Posted February. 23, 2003 22:23,   

한국어

The Iraq War is estimated to cost between 500 billion to 1,500 billion dollars, if it is a short war which ends within six weeks. Add in post-war peace keeping, humanitarian aids and rebuilding expanses, and the additional cost would be 1,000 billion to 6,000 billion dollars over ten years period.

“More important is the macro economic expanses that will affect the national economy. Even if the war is a short one, for a coming decade it will take away from 1,000 billion to as much as 1.9 trillion dollars from the nation`s GDP,” forecasts William Nodehouse, professor of Yale University.

Many economists have optimistic views. They say that if the U.S. ends the war within a short period of time, it will eliminate uncertainties and will help the world economy. However the magazine ‘Economist’ refutes, “There will be uncertainties after the war, such as possibilities of terrorism.” They also point out, “The previous Gulf War may have help to boost the economy but the current situation is different from that of the 1990s.”

The current oil price is around 36 dollars per barrel. The optimists refer to the previous Gulf War as example. They forecast that the oil price may rise as high as 40 dollars but when the war ends, it will stabilize to around 20 dollars range.

However unlike in 1991, the current oil production in the Venezuela has suffered due to labor strikes.

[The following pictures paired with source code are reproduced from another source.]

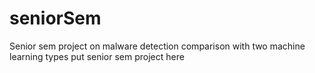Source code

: # seniorSem
Senior sem project on malware detection comparison with two machine learning types
put senior sem project here
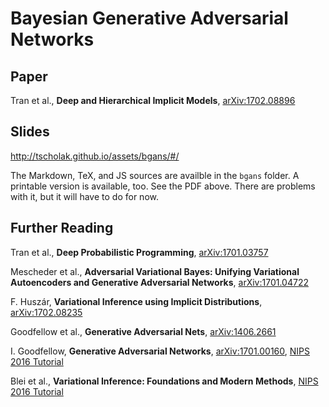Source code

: # Bayesian Generative Adversarial Networks

## Paper

Tran et al., **Deep and Hierarchical Implicit Models**, [arXiv:1702.08896](https://arxiv.org/abs/1702.08896)


## Slides

http://tscholak.github.io/assets/bgans/#/

The Markdown, TeX, and JS sources are availble in the `bgans` folder.
A printable version is available, too. See the PDF above. There are problems with it, but it will have to do for now.


## Further Reading

Tran et al., **Deep Probabilistic Programming**, [arXiv:1701.03757](https://arxiv.org/abs/1701.03757)

Mescheder et al., **Adversarial Variational Bayes: Unifying Variational Autoencoders and Generative Adversarial Networks**, [arXiv:1701.04722](https://arxiv.org/abs/1701.04722)

F. Huszár, **Variational Inference using Implicit Distributions**, [arXiv:1702.08235](https://arxiv.org/abs/1702.08235)

Goodfellow et al., **Generative Adversarial Nets**, [arXiv:1406.2661](https://arxiv.org/abs/1406.2661)

I. Goodfellow, **Generative Adversarial Networks**, [arXiv:1701.00160](https://arxiv.org/abs/1701.00160), [NIPS 2016 Tutorial](https://nips.cc/Conferences/2016/Schedule?showEvent=6202)

Blei et al., **Variational Inference: Foundations and Modern Methods**, [NIPS 2016 Tutorial](https://nips.cc/Conferences/2016/Schedule?showEvent=6199)

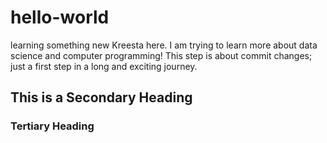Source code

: # hello-world
learning something new
Kreesta here. I am trying to learn more about data science and computer programming! This step is about commit changes;  just a first step in a long and exciting journey. 
## This is a Secondary Heading
### Tertiary Heading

It’s uncertain whether other oil exporting countries may raise their production. There is also a possibility of oil field destruction by Iraq`s Saddam Hussein. Also the current U.S. oil reserve is at its lowest level since 1975.

If the economy is shriveled by war, the Central Bank has to lower the interest rates to sustain the economy. However the current U.S. interest rate is 1.25%. They can`t afford to lower anymore. Also sustaining the economy by government expenditure is not an easy option. The Japan suffers from a huge public debt and has no reserve to speak of. European countries` finance policies are tied down by European Union`s ‘Stability Treaty’.

During the previous Gulf War, the S&P 500 stock rates have increase over 20%. However the market at the time was under evaluated. Also the current market is sustained by optimistic views. So if an unexpected situation is to occur, it will affect the market tremendously. The current diplomatic friction between U.S. and Europe is expected to affect the international trade negatively. Already there are trade disputes in the steel and foodstuff industries. There are even boycott activities of opposing countries` products.